The entries are to be duplicated exactly, with nothing left out.
╭─ DATA FOR REVIEW
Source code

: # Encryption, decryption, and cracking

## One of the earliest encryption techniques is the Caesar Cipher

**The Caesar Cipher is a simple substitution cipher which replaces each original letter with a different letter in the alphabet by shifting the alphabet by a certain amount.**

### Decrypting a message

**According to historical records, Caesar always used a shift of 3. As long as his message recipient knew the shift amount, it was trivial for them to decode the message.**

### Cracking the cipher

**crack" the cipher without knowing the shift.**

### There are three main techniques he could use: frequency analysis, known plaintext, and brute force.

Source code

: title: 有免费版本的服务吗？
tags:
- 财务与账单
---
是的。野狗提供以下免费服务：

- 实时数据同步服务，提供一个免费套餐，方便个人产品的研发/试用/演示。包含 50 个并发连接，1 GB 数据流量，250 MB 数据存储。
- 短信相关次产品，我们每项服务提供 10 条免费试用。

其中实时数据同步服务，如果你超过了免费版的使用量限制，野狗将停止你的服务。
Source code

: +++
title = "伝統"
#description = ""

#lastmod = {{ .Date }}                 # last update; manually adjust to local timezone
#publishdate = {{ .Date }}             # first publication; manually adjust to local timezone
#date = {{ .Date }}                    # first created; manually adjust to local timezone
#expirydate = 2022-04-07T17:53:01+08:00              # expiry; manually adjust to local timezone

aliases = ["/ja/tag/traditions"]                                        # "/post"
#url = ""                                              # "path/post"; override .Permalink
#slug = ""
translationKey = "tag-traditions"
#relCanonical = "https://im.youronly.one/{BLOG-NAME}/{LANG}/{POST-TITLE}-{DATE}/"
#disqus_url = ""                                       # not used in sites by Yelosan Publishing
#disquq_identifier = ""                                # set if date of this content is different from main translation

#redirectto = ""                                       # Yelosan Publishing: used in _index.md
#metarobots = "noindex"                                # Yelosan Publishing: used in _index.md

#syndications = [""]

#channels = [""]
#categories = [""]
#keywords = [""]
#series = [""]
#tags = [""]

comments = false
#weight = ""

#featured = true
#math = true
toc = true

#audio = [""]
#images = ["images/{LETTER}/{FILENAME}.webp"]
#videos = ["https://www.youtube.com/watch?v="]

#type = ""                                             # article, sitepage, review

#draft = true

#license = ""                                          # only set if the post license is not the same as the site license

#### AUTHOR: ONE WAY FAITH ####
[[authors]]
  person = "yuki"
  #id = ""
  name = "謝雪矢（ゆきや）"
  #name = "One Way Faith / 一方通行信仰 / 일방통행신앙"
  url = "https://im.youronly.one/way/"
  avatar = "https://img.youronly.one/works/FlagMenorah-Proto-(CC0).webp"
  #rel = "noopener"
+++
╰─
▶ ANSWER BOX:
Source code

: # Encryption, decryption, and cracking

## One of the earliest encryption techniques is the Caesar Cipher

**The Caesar Cipher is a simple substitution cipher which replaces each original letter with a different letter in the alphabet by shifting the alphabet by a certain amount.**

### Decrypting a message

**According to historical records, Caesar always used a shift of 3. As long as his message recipient knew the shift amount, it was trivial for them to decode the message.**

### Cracking the cipher

**crack" the cipher without knowing the shift.**

### There are three main techniques he could use: frequency analysis, known plaintext, and brute force.

Source code

: title: 有免费版本的服务吗？
tags:
- 财务与账单
---
是的。野狗提供以下免费服务：

- 实时数据同步服务，提供一个免费套餐，方便个人产品的研发/试用/演示。包含 50 个并发连接，1 GB 数据流量，250 MB 数据存储。
- 短信相关次产品，我们每项服务提供 10 条免费试用。

其中实时数据同步服务，如果你超过了免费版的使用量限制，野狗将停止你的服务。
Source code

: +++
title = "伝統"
#description = ""

#lastmod = {{ .Date }}                 # last update; manually adjust to local timezone
#publishdate = {{ .Date }}             # first publication; manually adjust to local timezone
#date = {{ .Date }}                    # first created; manually adjust to local timezone
#expirydate = 2022-04-07T17:53:01+08:00              # expiry; manually adjust to local timezone

aliases = ["/ja/tag/traditions"]                                        # "/post"
#url = ""                                              # "path/post"; override .Permalink
#slug = ""
translationKey = "tag-traditions"
#relCanonical = "https://im.youronly.one/{BLOG-NAME}/{LANG}/{POST-TITLE}-{DATE}/"
#disqus_url = ""                                       # not used in sites by Yelosan Publishing
#disquq_identifier = ""                                # set if date of this content is different from main translation

#redirectto = ""                                       # Yelosan Publishing: used in _index.md
#metarobots = "noindex"                                # Yelosan Publishing: used in _index.md

#syndications = [""]

#channels = [""]
#categories = [""]
#keywords = [""]
#series = [""]
#tags = [""]

comments = false
#weight = ""

#featured = true
#math = true
toc = true

#audio = [""]
#images = ["images/{LETTER}/{FILENAME}.webp"]
#videos = ["https://www.youtube.com/watch?v="]

#type = ""                                             # article, sitepage, review

#draft = true

#license = ""                                          # only set if the post license is not the same as the site license

#### AUTHOR: ONE WAY FAITH ####
[[authors]]
  person = "yuki"
  #id = ""
  name = "謝雪矢（ゆきや）"
  #name = "One Way Faith / 一方通行信仰 / 일방통행신앙"
  url = "https://im.youronly.one/way/"
  avatar = "https://img.youronly.one/works/FlagMenorah-Proto-(CC0).webp"
  #rel = "noopener"
+++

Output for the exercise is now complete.